The pectoral antwren is 11 to 12 cm long. Adult males have a black crown and nape with white spots around the former, a long whitish supercilium, a narrow black streak through the eye, and grayish ear coverts. Their back and rump are gray with a black and white patch between the scapulars and white-tipped uppertail coverts. Their wings are black with white-tipped coverts and flight feathers with white edges towards the end. Their innermost tail feathers are black with white edges, the outermost entirely white, and those in between black with white tips. Their throat and underparts are mostly white with a black patch on the breast and gray sides and flanks. Adult females have a rufous crown, brownish olive upperparts, buffish edges on their flight feathers, and buff sides of their neck and their underparts. Their tail is like the male's.

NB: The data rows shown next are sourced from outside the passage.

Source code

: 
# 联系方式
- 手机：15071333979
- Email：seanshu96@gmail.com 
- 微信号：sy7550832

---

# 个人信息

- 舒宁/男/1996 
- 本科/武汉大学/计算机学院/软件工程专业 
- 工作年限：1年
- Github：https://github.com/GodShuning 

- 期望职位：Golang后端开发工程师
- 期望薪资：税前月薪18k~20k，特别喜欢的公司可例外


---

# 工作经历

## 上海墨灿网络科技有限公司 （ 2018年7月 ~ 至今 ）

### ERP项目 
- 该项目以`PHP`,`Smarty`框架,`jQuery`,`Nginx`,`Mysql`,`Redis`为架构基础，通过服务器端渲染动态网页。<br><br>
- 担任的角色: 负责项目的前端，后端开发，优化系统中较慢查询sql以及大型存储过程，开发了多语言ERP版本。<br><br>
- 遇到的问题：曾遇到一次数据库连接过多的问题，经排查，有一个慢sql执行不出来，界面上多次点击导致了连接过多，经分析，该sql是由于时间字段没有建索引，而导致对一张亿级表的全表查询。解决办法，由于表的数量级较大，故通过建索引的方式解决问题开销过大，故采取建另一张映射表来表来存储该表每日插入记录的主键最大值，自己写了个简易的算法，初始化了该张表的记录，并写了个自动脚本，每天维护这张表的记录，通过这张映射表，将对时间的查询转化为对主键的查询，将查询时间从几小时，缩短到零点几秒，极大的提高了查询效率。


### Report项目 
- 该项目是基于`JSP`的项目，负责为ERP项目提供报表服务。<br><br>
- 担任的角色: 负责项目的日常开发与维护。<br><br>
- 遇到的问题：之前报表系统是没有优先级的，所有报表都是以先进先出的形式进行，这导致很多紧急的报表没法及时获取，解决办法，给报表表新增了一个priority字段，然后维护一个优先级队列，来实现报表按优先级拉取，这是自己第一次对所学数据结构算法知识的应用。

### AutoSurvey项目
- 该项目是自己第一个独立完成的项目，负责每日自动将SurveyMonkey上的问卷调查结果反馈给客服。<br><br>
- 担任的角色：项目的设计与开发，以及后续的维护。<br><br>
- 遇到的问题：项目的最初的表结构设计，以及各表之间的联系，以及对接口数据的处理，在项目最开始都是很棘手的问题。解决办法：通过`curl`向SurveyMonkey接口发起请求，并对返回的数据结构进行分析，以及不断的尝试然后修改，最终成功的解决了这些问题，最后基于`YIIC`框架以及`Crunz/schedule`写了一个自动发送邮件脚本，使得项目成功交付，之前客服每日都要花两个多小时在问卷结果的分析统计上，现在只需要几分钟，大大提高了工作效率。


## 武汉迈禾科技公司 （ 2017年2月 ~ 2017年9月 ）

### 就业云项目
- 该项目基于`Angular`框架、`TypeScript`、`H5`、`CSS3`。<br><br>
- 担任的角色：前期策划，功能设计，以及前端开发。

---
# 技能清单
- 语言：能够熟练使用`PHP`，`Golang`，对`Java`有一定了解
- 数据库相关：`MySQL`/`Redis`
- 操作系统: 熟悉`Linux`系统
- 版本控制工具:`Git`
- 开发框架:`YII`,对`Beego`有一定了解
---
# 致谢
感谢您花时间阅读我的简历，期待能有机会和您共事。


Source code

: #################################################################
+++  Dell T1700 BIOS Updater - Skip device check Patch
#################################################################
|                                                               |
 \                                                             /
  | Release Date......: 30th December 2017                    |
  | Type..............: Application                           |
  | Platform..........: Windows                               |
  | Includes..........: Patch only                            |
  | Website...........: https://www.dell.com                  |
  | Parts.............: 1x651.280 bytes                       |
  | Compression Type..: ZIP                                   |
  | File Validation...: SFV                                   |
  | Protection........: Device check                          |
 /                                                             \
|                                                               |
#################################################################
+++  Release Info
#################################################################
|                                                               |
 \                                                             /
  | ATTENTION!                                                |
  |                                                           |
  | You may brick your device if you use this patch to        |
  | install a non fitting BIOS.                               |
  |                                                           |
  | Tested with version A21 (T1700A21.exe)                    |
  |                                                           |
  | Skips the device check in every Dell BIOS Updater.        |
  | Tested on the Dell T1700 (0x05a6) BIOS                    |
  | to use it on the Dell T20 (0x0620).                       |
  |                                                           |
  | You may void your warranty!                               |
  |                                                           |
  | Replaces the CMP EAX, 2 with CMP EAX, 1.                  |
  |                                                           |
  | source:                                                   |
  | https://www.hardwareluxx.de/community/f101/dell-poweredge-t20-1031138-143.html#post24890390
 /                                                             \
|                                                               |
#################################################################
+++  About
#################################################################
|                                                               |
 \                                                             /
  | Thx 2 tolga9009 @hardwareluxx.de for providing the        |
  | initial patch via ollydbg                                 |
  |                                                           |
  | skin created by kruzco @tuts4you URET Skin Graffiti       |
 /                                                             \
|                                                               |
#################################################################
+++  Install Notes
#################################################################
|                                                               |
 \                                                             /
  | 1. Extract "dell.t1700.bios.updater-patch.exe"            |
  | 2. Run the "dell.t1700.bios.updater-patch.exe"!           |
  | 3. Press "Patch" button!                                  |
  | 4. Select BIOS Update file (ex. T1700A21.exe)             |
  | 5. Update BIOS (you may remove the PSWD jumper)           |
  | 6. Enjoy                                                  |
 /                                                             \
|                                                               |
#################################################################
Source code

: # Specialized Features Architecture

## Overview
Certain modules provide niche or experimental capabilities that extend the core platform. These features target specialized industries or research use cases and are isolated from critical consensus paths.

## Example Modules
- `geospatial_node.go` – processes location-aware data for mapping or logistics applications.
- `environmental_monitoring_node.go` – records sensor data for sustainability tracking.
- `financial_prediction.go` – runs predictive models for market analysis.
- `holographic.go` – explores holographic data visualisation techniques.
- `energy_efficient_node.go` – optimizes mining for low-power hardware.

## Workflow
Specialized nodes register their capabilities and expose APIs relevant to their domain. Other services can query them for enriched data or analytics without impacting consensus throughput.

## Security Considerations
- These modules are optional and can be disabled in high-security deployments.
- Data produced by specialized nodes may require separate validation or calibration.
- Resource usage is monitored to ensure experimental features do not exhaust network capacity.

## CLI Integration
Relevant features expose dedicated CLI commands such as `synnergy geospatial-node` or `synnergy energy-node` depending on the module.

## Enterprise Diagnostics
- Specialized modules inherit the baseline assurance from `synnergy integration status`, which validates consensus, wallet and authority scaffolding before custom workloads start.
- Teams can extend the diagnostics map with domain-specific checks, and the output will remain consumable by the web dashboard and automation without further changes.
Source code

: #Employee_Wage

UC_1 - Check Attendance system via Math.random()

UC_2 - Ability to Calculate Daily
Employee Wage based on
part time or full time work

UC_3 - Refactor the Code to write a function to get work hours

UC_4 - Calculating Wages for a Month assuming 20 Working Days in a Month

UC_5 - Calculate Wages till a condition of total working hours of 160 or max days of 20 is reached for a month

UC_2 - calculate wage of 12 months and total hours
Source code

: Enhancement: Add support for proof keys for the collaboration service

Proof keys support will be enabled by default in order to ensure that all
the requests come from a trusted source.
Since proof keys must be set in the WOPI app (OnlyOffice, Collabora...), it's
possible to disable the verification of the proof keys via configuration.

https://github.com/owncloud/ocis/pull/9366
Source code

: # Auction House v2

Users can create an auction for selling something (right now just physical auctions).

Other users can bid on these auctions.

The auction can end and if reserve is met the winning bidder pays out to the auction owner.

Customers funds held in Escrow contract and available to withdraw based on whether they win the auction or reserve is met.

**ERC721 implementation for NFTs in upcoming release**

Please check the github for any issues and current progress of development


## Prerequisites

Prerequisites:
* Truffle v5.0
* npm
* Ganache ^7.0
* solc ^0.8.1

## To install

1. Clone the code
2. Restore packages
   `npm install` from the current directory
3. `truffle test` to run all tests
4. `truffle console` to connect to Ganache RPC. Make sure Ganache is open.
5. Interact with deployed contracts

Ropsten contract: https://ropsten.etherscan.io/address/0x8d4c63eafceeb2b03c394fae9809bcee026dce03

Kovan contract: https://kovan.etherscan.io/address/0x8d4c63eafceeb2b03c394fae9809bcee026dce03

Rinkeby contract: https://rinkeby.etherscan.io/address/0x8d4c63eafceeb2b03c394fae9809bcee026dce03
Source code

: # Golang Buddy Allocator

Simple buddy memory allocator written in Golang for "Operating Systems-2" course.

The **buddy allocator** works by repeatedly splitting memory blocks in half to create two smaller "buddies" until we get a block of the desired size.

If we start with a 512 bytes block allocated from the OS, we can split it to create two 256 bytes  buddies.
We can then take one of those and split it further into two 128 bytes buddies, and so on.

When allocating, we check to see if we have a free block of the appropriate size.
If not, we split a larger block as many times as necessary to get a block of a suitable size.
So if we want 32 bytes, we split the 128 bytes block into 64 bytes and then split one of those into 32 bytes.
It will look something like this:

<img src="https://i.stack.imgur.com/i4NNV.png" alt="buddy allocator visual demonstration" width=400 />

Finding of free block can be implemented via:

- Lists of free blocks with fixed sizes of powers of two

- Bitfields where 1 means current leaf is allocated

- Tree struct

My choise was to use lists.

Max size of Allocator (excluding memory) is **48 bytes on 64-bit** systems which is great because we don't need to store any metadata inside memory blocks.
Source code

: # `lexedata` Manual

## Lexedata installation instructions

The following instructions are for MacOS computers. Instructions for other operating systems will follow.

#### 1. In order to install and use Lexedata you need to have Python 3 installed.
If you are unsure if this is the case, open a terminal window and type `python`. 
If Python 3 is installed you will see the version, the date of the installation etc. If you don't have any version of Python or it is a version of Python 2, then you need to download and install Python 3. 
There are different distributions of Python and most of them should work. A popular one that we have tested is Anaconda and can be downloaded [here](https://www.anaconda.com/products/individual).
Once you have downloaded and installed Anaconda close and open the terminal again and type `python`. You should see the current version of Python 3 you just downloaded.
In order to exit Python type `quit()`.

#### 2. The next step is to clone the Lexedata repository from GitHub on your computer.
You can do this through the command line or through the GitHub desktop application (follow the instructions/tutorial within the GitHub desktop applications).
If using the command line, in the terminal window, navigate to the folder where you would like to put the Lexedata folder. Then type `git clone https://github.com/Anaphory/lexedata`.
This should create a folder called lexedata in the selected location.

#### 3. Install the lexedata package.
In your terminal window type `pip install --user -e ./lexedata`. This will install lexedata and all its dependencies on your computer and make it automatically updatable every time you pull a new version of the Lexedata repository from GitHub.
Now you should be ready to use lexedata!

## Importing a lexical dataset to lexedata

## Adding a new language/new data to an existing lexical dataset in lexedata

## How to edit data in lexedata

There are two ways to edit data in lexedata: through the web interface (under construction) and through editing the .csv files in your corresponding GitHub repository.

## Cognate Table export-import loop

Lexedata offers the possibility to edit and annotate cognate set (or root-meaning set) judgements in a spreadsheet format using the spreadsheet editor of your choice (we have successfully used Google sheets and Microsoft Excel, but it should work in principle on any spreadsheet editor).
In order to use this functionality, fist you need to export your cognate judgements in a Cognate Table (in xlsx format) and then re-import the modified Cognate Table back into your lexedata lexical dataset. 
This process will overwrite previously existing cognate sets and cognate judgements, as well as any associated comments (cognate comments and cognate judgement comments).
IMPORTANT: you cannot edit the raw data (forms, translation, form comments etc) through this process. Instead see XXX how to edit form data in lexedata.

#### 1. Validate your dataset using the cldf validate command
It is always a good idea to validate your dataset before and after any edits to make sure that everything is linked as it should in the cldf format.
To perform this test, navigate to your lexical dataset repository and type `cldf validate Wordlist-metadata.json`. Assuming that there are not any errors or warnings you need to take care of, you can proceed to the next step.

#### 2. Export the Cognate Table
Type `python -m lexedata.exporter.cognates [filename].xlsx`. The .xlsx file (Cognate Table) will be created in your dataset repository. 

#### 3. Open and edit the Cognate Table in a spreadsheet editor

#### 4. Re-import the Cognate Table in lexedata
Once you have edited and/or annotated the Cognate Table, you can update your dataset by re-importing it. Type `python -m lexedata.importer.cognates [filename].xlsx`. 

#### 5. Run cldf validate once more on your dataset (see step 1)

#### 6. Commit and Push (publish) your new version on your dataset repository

==Distribution and habitat==

The pectoral antwren has a disjunct distribution. One population is found in far northeastern Brazil from Rio Grande do Norte south to Sergipe and northeastern Bahia. The other is somewhat west in Maranhão. In both areas the species occurs only locally. The Maranhão population inhabits deciduous and gallery forest. In Rio Grande do Norte it inhabits restinga woodlands, and further south inhabits tall caatinga woodlands and mature secondary forest. It does not favor any particular stratum of the forest. In elevation it ranges from sea level to 850 m.

==Behavior==
===Movement===

The pectoral antwren is thought to be a year-round resident throughout its range.

===Feeding===

The pectoral antwren's diet has not been detailed but includes insects and probably spiders. It forages singly, in pairs, and in family groups, and often as a member of a mixed-species feeding flock. It typically feeds between 2.5 and 7 m above the ground and sometimes as high as 12 m. It rarely feeds on the ground. It forages actively and methodically, and usually captures prey by gleaning from leaves, stems, and vines by reaching and sometimes lunging from a perch. It often also makes short sallies to hover-glean. It is not known to follow army ants.

===Breeding===

The pectoral antwren's breeding season has not been defined but includes August and September. Nothing else is known about the species' breeding biology.

===Vocalization===

The pectoral antwren's song is a "high, very fast chattering series of 'tututjdrrrrrr' notes, which rise rather sharply at the start and may finish slightly falling-off to an abrupt ending". Its call is "a flat 'caa' ".

==Status==

The IUCN originally in 1988 assessed the pectoral antwren as Threatened and since 1994 as Vulnerable. It has a fragmented distribution within its range, especially in Maranhão. Its estimated population of between 2500 and 10,000 mature individuals is believed to be decreasing. "It is still insufficiently known to determine precise threats, but clearance for irrigated and dry field agriculture has removed extensive tracts of deciduous forest." "Intensive grazing and extensive burning are widespread throughout its range." It occurs in only one small protected area, in Sergipe. "Systematic surveys [are] needed in order to determine true extent of the species' range and population, as well as the best locations for creation of multiple small reserves."